> _PROBLEM DETAILS_:
Exactly reproduce each of the entries shown below.

> _LISTED ENTRIES_:
- - -

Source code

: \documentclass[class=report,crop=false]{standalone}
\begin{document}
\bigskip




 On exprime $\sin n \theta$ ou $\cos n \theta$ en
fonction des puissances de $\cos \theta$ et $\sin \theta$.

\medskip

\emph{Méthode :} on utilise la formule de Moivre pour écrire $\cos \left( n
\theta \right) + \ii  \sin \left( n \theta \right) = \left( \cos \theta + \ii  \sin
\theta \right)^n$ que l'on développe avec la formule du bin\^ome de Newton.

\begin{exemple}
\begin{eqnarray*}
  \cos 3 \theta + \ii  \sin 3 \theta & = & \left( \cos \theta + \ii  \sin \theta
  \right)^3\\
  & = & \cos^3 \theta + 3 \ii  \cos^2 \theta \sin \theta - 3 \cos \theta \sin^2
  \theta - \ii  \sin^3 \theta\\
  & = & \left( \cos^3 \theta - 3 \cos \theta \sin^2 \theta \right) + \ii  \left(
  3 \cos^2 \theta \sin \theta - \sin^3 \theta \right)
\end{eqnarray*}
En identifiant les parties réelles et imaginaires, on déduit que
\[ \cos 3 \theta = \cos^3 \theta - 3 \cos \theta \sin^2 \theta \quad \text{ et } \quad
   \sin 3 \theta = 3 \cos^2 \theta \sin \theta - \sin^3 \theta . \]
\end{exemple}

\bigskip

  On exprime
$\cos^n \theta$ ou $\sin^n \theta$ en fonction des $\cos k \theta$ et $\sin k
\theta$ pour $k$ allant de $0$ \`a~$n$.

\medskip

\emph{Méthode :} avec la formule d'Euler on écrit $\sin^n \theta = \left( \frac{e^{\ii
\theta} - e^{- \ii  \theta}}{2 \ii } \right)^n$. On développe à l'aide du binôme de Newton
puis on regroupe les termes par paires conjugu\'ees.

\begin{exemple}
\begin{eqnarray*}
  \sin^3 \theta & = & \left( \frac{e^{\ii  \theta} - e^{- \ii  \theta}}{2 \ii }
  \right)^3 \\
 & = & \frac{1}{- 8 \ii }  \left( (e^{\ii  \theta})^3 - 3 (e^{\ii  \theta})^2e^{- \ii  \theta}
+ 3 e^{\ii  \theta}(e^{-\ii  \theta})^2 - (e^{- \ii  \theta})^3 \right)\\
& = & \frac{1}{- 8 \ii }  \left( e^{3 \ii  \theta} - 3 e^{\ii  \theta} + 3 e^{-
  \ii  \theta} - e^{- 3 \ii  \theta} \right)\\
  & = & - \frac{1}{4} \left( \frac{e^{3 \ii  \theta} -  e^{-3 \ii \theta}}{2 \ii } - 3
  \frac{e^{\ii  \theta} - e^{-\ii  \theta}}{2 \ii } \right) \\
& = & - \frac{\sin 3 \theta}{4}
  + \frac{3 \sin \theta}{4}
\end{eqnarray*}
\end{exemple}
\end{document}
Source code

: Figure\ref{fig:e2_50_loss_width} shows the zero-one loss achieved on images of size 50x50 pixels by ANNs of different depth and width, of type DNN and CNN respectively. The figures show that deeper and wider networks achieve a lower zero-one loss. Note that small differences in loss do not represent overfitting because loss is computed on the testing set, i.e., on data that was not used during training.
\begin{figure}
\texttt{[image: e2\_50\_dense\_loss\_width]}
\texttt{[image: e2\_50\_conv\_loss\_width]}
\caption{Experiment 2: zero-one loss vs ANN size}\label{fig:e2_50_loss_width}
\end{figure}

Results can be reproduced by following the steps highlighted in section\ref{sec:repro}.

- - -

> _RESPONSE TO THE EXERCISE_:
Source code

: \documentclass[class=report,crop=false]{standalone}
\begin{document}
\bigskip




 On exprime $\sin n \theta$ ou $\cos n \theta$ en
fonction des puissances de $\cos \theta$ et $\sin \theta$.

\medskip

\emph{Méthode :} on utilise la formule de Moivre pour écrire $\cos \left( n
\theta \right) + \ii  \sin \left( n \theta \right) = \left( \cos \theta + \ii  \sin
\theta \right)^n$ que l'on développe avec la formule du bin\^ome de Newton.

\begin{exemple}
\begin{eqnarray*}
  \cos 3 \theta + \ii  \sin 3 \theta & = & \left( \cos \theta + \ii  \sin \theta
  \right)^3\\
  & = & \cos^3 \theta + 3 \ii  \cos^2 \theta \sin \theta - 3 \cos \theta \sin^2
  \theta - \ii  \sin^3 \theta\\
  & = & \left( \cos^3 \theta - 3 \cos \theta \sin^2 \theta \right) + \ii  \left(
  3 \cos^2 \theta \sin \theta - \sin^3 \theta \right)
\end{eqnarray*}
En identifiant les parties réelles et imaginaires, on déduit que
\[ \cos 3 \theta = \cos^3 \theta - 3 \cos \theta \sin^2 \theta \quad \text{ et } \quad
   \sin 3 \theta = 3 \cos^2 \theta \sin \theta - \sin^3 \theta . \]
\end{exemple}

\bigskip

  On exprime
$\cos^n \theta$ ou $\sin^n \theta$ en fonction des $\cos k \theta$ et $\sin k
\theta$ pour $k$ allant de $0$ \`a~$n$.

\medskip

\emph{Méthode :} avec la formule d'Euler on écrit $\sin^n \theta = \left( \frac{e^{\ii
\theta} - e^{- \ii  \theta}}{2 \ii } \right)^n$. On développe à l'aide du binôme de Newton
puis on regroupe les termes par paires conjugu\'ees.

\begin{exemple}
\begin{eqnarray*}
  \sin^3 \theta & = & \left( \frac{e^{\ii  \theta} - e^{- \ii  \theta}}{2 \ii }
  \right)^3 \\
 & = & \frac{1}{- 8 \ii }  \left( (e^{\ii  \theta})^3 - 3 (e^{\ii  \theta})^2e^{- \ii  \theta}
+ 3 e^{\ii  \theta}(e^{-\ii  \theta})^2 - (e^{- \ii  \theta})^3 \right)\\
& = & \frac{1}{- 8 \ii }  \left( e^{3 \ii  \theta} - 3 e^{\ii  \theta} + 3 e^{-
  \ii  \theta} - e^{- 3 \ii  \theta} \right)\\
  & = & - \frac{1}{4} \left( \frac{e^{3 \ii  \theta} -  e^{-3 \ii \theta}}{2 \ii } - 3
  \frac{e^{\ii  \theta} - e^{-\ii  \theta}}{2 \ii } \right) \\
& = & - \frac{\sin 3 \theta}{4}
  + \frac{3 \sin \theta}{4}
\end{eqnarray*}
\end{exemple}
\end{document}
Source code

: Figure\ref{fig:e2_50_loss_width} shows the zero-one loss achieved on images of size 50x50 pixels by ANNs of different depth and width, of type DNN and CNN respectively. The figures show that deeper and wider networks achieve a lower zero-one loss. Note that small differences in loss do not represent overfitting because loss is computed on the testing set, i.e., on data that was not used during training.
\begin{figure}
\texttt{[image: e2\_50\_dense\_loss\_width]}
\texttt{[image: e2\_50\_conv\_loss\_width]}
\caption{Experiment 2: zero-one loss vs ANN size}\label{fig:e2_50_loss_width}
\end{figure}

Results can be reproduced by following the steps highlighted in section\ref{sec:repro}.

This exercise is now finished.